(Saved data entries)
>>>>>

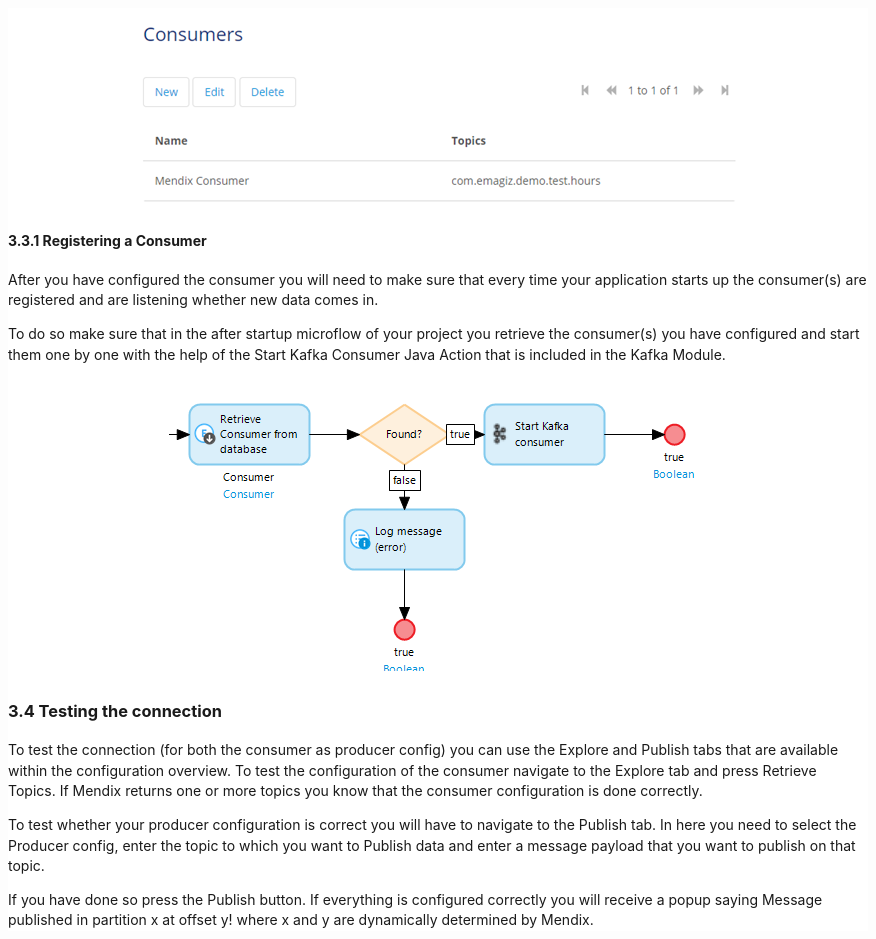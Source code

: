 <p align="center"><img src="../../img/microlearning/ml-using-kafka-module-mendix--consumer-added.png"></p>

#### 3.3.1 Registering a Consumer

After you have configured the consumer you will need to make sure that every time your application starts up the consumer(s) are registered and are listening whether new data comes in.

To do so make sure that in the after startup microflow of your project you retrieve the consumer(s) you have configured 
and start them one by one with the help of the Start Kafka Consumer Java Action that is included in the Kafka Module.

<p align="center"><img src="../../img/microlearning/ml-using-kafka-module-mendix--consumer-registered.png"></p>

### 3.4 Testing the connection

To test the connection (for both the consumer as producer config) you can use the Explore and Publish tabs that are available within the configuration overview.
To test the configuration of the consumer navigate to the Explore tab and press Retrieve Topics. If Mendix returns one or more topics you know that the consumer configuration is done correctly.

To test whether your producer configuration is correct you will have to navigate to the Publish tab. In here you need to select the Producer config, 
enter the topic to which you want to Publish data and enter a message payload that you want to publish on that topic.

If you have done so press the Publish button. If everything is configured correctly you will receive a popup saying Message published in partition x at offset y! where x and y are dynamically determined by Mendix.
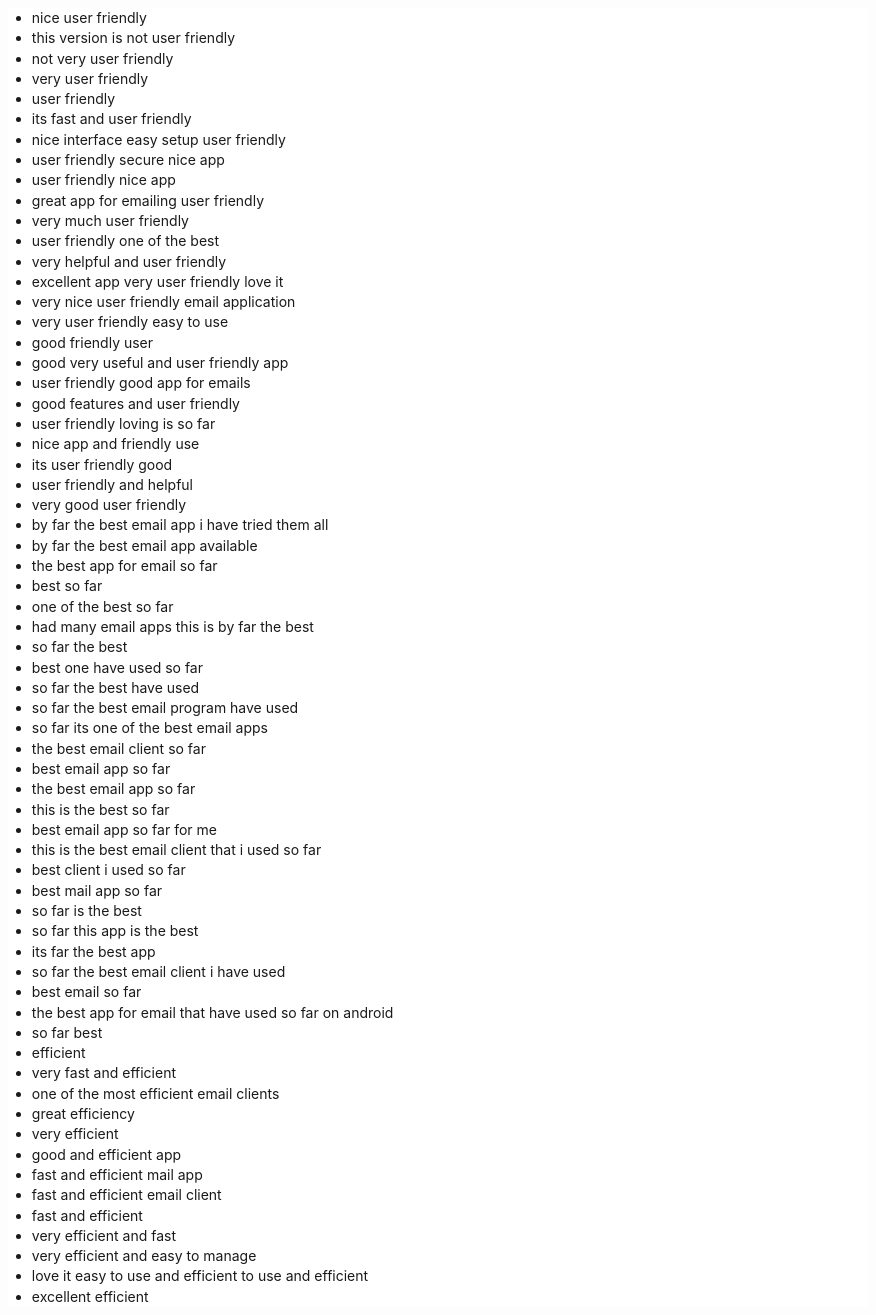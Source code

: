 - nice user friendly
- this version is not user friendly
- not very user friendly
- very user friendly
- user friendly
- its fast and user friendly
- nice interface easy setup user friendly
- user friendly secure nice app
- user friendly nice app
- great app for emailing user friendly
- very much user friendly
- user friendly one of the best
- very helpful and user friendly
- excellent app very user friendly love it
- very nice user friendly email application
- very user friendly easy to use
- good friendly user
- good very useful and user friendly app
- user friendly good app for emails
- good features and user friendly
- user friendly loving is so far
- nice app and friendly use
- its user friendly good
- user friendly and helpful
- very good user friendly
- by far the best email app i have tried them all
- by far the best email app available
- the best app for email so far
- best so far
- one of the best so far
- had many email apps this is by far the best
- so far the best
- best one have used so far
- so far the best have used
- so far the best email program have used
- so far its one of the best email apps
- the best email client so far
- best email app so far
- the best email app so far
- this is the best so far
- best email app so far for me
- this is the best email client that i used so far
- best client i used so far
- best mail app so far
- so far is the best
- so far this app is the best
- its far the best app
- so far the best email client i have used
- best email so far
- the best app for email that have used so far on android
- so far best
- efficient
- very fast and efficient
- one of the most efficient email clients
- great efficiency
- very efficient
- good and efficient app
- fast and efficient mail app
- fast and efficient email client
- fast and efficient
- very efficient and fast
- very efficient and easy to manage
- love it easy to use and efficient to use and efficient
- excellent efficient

<<<<<

(Work item) Only the lines from the start of the records to the one containing "- user friendly nice app" should be repeated, exactly and with both ends kept; drop any pictures.

(Solved exercise)
Source code

: <p align="center"><img src="../../img/microlearning/ml-using-kafka-module-mendix--consumer-added.png"></p>

#### 3.3.1 Registering a Consumer

After you have configured the consumer you will need to make sure that every time your application starts up the consumer(s) are registered and are listening whether new data comes in.

To do so make sure that in the after startup microflow of your project you retrieve the consumer(s) you have configured 
and start them one by one with the help of the Start Kafka Consumer Java Action that is included in the Kafka Module.

<p align="center"><img src="../../img/microlearning/ml-using-kafka-module-mendix--consumer-registered.png"></p>

### 3.4 Testing the connection

To test the connection (for both the consumer as producer config) you can use the Explore and Publish tabs that are available within the configuration overview.
To test the configuration of the consumer navigate to the Explore tab and press Retrieve Topics. If Mendix returns one or more topics you know that the consumer configuration is done correctly.

To test whether your producer configuration is correct you will have to navigate to the Publish tab. In here you need to select the Producer config, 
enter the topic to which you want to Publish data and enter a message payload that you want to publish on that topic.

If you have done so press the Publish button. If everything is configured correctly you will receive a popup saying Message published in partition x at offset y! where x and y are dynamically determined by Mendix.
Source code

: - nice user friendly
- this version is not user friendly
- not very user friendly
- very user friendly
- user friendly
- its fast and user friendly
- nice interface easy setup user friendly
- user friendly secure nice app
- user friendly nice app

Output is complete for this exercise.